Bis mulai bergerak menuju pemberhentian berikutnya. Red duduk, menatap keluar jendela dan headset masih terpasang di telinganya.
Berita tentang bencana alam terus terdengar di telinganya. Setiap membuka ponselnya, hanya itu yang ada.
Memang saat ini alam sudah tidak lagi bersahabat dengan manusia. Bencana terjadi di mana-mana. Seolah-olah ini merupakan hukuman dari apa yang telah dilakukan manusia.
Red merupakan seorang astronot. Dia sering bolak-balik ke stasiun luar angkasa untuk mengambil beberapa data tentang kondisi bumi. Hasilnya? Selalu membuat Red prihatin. Kondisi bumi sudah begitu menyedihkan. Antartika yang duluan berwarna putih, kini sudah berwarna coklat. Hanya sedikit lapisan es yang tersisa. Luas laut semakin bertambah, berbanding terbalik dengan daratan yang semakin sedikit.
Sudahlah, Red tidak ingin memikirkan itu lagi. Yang ingin dilakukan nya saat ini hanya menikmati waktu liburnya yang sisa sedikit. Dia menyandarkan tubuhnya lalu menutup mata.
Setelah agak lama kemudian, bis pun berhenti. Beberapa penumpang ada yang tetap di bis dan ada juga yang keluar, termasuk Red. Setelah itu, dia melanjutkan perjalanan dengan berjalan kaki lalu berbelok ke sebuah kawasan perumahan.
Rumah-rumah di sana tidak terlalu padat dan tidak berdempetan. Masih ada jarak di antara rumah satu dan yang lain. Biasanya bagian yang kosong itu di penuhi semak belukar.
Kawasan ini jauh dari hiruk pikuk kota jadi tempat ini sangat nyaman untuk orang yang ingin menjauh dari keramaian.
Setelah berjalan, Red berbelok lagi masuk ke halaman rumahnya yang bercat putih. Tapi sebelum itu, dia menyapa tetangganya yang saat itu sedang menata tanaman.
"Hey Flo, terima kasih karena sudah menjaga tanaman ku," ucap Red kepada tetangganya yang bernama Flo.
"Sama-sama Red," jawab Flo sambil berdiri dan mengangkat pot bunga berwarna merah sampai sejajar dengan wajahnya.

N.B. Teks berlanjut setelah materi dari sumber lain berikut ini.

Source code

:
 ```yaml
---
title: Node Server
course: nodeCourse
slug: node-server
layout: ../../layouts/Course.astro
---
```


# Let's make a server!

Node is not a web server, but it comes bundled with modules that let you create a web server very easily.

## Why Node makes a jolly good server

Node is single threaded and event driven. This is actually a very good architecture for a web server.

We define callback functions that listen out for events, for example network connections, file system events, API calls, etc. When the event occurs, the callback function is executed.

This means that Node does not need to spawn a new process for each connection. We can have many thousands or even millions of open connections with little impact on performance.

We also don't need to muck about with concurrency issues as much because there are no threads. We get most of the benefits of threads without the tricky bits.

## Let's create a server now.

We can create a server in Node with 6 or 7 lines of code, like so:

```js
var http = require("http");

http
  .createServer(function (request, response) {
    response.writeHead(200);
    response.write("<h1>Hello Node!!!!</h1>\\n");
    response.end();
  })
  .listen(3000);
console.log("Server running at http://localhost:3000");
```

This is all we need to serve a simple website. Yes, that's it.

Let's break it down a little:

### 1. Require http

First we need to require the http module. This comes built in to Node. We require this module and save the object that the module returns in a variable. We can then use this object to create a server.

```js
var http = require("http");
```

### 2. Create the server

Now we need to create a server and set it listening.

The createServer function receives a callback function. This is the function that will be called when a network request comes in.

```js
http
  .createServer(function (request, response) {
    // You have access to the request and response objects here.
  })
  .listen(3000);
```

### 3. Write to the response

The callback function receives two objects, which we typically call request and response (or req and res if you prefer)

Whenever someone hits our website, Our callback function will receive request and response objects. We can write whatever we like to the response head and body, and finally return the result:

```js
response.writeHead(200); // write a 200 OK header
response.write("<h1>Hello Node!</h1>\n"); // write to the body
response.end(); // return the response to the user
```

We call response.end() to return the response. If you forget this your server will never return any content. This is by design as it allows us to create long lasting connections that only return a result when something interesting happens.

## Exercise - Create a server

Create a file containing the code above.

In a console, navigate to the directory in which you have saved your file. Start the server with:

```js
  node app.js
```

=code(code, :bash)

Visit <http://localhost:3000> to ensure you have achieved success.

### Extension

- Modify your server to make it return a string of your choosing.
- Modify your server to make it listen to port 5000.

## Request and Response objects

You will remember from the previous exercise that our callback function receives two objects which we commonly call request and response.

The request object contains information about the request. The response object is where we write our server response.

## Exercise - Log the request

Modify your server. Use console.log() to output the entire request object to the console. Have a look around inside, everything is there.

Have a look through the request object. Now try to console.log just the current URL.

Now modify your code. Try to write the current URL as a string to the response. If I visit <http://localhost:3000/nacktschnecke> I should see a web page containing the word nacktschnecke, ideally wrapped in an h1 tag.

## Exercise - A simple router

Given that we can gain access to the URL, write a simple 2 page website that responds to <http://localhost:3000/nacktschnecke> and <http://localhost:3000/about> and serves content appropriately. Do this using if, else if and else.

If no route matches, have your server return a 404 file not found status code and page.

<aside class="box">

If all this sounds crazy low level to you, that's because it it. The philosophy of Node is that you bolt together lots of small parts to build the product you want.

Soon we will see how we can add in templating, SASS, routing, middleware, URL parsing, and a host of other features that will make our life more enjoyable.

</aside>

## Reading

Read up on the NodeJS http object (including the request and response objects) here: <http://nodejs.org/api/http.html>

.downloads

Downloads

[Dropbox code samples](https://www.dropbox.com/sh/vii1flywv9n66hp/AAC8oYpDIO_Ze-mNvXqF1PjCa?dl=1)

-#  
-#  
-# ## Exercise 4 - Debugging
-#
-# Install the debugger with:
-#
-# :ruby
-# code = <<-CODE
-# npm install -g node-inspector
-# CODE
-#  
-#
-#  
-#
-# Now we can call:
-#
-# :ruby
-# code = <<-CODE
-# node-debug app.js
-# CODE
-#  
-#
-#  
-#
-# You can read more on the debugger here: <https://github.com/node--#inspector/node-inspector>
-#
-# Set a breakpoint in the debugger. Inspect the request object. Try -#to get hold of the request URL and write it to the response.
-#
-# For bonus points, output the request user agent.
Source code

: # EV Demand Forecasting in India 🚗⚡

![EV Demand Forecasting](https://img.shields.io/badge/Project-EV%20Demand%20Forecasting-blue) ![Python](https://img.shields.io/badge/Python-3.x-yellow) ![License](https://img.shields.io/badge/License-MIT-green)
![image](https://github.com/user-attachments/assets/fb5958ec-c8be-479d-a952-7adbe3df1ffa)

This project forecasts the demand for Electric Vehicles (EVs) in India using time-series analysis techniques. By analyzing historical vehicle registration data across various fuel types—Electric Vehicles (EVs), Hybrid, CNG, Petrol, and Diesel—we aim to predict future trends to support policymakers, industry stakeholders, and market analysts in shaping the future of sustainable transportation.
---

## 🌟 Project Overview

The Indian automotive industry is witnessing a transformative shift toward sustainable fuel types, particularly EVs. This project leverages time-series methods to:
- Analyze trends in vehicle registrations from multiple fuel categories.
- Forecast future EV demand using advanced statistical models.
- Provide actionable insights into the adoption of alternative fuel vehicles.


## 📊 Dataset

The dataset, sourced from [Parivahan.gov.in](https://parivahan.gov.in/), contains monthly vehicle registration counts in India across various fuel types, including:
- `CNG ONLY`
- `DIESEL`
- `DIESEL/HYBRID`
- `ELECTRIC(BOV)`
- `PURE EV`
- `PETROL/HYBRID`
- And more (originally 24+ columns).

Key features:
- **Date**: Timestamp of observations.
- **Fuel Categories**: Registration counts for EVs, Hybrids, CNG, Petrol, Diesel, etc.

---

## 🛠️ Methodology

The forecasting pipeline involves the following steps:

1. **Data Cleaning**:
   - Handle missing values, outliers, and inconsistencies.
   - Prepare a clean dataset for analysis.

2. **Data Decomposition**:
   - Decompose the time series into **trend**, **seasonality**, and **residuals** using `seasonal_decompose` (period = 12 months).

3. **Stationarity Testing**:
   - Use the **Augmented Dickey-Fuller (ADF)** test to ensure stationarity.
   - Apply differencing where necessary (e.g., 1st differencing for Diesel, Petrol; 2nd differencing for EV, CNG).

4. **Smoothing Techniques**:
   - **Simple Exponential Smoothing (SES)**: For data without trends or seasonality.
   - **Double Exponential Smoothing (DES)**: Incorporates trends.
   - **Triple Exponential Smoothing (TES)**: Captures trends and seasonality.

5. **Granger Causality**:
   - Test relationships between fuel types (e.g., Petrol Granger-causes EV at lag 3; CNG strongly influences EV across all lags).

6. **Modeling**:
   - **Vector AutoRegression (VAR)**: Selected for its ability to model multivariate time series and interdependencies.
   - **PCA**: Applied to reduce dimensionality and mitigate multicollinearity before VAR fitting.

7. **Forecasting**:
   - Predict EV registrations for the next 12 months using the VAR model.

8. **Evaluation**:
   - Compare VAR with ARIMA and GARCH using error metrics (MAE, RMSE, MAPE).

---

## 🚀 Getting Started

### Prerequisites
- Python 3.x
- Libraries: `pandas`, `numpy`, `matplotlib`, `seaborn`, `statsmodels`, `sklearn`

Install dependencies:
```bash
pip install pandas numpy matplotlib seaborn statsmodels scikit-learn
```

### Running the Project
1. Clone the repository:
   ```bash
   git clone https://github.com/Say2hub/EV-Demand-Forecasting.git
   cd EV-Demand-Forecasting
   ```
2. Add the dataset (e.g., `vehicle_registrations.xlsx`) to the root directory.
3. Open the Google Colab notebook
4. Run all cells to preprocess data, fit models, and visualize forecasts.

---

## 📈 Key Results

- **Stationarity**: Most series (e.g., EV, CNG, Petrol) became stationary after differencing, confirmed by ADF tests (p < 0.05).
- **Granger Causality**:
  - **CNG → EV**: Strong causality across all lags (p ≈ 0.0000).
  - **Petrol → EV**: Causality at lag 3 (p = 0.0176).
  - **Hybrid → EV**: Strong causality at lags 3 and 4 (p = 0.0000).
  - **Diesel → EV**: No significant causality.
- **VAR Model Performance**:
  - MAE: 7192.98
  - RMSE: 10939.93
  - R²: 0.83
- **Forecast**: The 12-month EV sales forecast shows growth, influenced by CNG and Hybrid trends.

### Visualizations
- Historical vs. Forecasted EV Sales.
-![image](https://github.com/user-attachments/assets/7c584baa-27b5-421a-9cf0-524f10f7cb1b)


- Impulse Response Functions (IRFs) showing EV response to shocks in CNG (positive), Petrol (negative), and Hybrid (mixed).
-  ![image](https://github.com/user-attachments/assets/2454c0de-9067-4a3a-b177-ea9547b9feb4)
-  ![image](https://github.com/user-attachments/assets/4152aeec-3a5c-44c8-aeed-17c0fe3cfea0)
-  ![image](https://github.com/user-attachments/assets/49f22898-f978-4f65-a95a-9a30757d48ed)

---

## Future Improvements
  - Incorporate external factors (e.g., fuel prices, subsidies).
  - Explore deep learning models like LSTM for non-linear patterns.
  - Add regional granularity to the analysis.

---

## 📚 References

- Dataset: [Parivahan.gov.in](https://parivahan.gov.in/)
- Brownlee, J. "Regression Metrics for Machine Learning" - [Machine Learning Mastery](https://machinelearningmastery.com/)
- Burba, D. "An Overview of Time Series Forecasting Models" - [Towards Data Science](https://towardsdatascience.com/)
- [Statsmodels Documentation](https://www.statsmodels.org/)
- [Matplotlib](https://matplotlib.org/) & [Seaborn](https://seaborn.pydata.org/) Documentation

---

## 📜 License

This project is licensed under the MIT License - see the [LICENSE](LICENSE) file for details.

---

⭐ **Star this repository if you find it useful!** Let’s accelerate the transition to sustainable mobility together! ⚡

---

Flo adalah tetangga Red. Rumah mereka saling bersebelahan. Biasanya Red selalu meminta bantuan Flo untuk menjaga atau merawat tanamannya selagi dia pergi berkerja atau berbelanja. Flo selalu mengenakan topi kebun (author nyebut nya gitu, entah bagaimana dengan kalian) berwarna kuning saat dia di luar.
(Catatan: Flo itu perempuan.)
Dia tinggal sendiri. Flo menafkahi hidupnya dengan membuka toko bunga di depan rumahnya. Selain itu, dia juga sering di sewa untuk menjadi penata dekorasi ruangan ketika ada acara.
Flo kembali melakukan kegiatannya dan Red masuk ke rumahnya. Setelah menyimpan barang-barangnya, dia mulai melakukan aktivitas seperti biasa.
Sementara itu di tempat lain...
Seorang pria berseragam penjaga masuk ke dalam sebuah ruangan besar yang sedikit berantakan. Tampak temannya yang duduk di kursi dan dikelilingi berkas-berkas yang berserakan.
"Kau terlihat kacau," komennya lalu ikut duduk di depan temannya.
"Jelas," jawab temannya sambil bersandar lalu menghela nafas berat. Dia memijit pelipisnya.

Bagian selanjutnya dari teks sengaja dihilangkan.